Restate word for word the line with "is approximately 0.35." and all lines after it; please stop only at the end of the listing below.

━━ RECORDS PROVIDED ━━

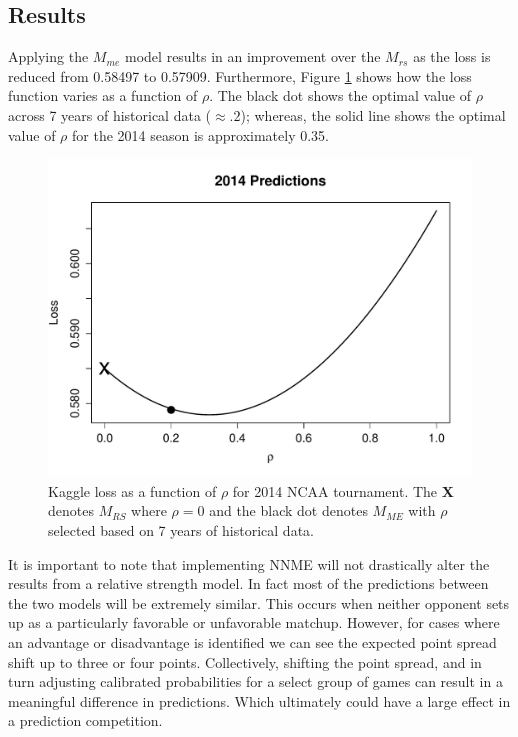 \documentclass[letterpaper,12pt]{article}
\begin{document}
 \subsection{Results}
Applying the $M_{me}$ model results in an improvement over the $M_{rs}$ as the loss is reduced from 0.58497 to 0.57909.  Furthermore, Figure \ref{fig:result} shows how the loss function varies as a function of $\rho$. The black dot  shows the optimal value of $\rho$ across 7 years of historical data ($\approx .2$); whereas, the solid line shows the optimal value of $\rho$ for the 2014 season is approximately 0.35. 
\begin{figure}[h!]
\centering
\includegraphics[width=.75\textwidth]{Predictions.pdf}
\caption{Kaggle loss as a function of $\rho$ for 2014 NCAA tournament. The {\bf X} denotes $M_{RS}$ where $\rho = 0$ and the black dot denotes $M_{ME}$ with $\rho$ selected based on 7 years of historical data.}
\label{fig:result}
\end{figure} 

It is important to note that implementing NNME will not drastically alter the results from a relative strength model. In fact most of the predictions between the two models will be extremely similar. This occurs when neither opponent sets up as a particularly favorable or unfavorable matchup. However, for cases where an advantage or disadvantage is identified we can see the expected point spread shift up to three or four points. Collectively, shifting the point spread, and in turn adjusting calibrated probabilities for a select group of games can result in a meaningful difference in predictions. Which ultimately could have a large effect in a prediction competition.
\end{document}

━━━

## YOUR RESPONSE
Applying the $M_{me}$ model results in an improvement over the $M_{rs}$ as the loss is reduced from 0.58497 to 0.57909.  Furthermore, Figure \ref{fig:result} shows how the loss function varies as a function of $\rho$. The black dot  shows the optimal value of $\rho$ across 7 years of historical data ($\approx .2$); whereas, the solid line shows the optimal value of $\rho$ for the 2014 season is approximately 0.35. 
\begin{figure}[h!]
\centering
\includegraphics[width=.75\textwidth]{Predictions.pdf}
\caption{Kaggle loss as a function of $\rho$ for 2014 NCAA tournament. The {\bf X} denotes $M_{RS}$ where $\rho = 0$ and the black dot denotes $M_{ME}$ with $\rho$ selected based on 7 years of historical data.}
\label{fig:result}
\end{figure} 

It is important to note that implementing NNME will not drastically alter the results from a relative strength model. In fact most of the predictions between the two models will be extremely similar. This occurs when neither opponent sets up as a particularly favorable or unfavorable matchup. However, for cases where an advantage or disadvantage is identified we can see the expected point spread shift up to three or four points. Collectively, shifting the point spread, and in turn adjusting calibrated probabilities for a select group of games can result in a meaningful difference in predictions. Which ultimately could have a large effect in a prediction competition.
\end{document}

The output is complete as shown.